Electrical Transformers – Formulas and Equations

Transformers are one of the most common types of electrical devices, and they may be found in a variety of applications within the area of electrical engineering, including power systems. Therefore, in the position of an electrical engineer, it is usually needed to compute various characteristics of a transformer in order to establish the circumstances under which it operates. In order to do this, will need to use conventional equations, which can be seen mentioned in the sections that will follow in this post.

What is a Transformer?

A transformer is a static alternating current electrical equipment that is used in electrical power systems for the purpose of altering the voltage level according to the requirements. This might mean increasing or reducing the voltage. The level of the voltage & the current may be changed by a transformer, but the frequency remains the same.
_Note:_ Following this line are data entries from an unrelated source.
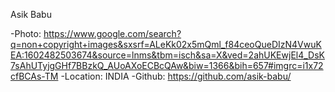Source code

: Asik Babu

-Photo: https://www.google.com/search?q=non+copyright+images&sxsrf=ALeKk02x5mQml_f84ceoQueDIzN4VwuKEA:1602482503674&source=lnms&tbm=isch&sa=X&ved=2ahUKEwjEl4_DsK7sAhUTyjgGHf7BBzkQ_AUoAXoECBcQAw&biw=1366&bih=657#imgrc=i1x72cfBCAs-TM
-Location: INDIA -Github: https://github.com/asik-babu/
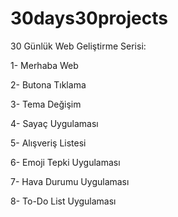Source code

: # 30days30projects
30 Günlük Web Geliştirme Serisi:

1- Merhaba Web

2- Butona Tıklama

3- Tema Değişim

4- Sayaç Uygulaması

5- Alışveriş Listesi

6- Emoji Tepki Uygulaması

7- Hava Durumu Uygulaması

8- To-Do List Uygulaması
Different types of transformers

A transformer may be classified as one of these three categories according to the way it operates:

1. The voltage is raised from a lower level using a step-up transformer, which refers to a step-up transformer.
2. The voltage level is lowered by a step-down transformer, which starts at a higher voltage level.
3. An isolation transformer is a device that does not alter the voltage but rather electrically isolates two independent electrical circuits. Another term for it is the 1-to-1 transformer.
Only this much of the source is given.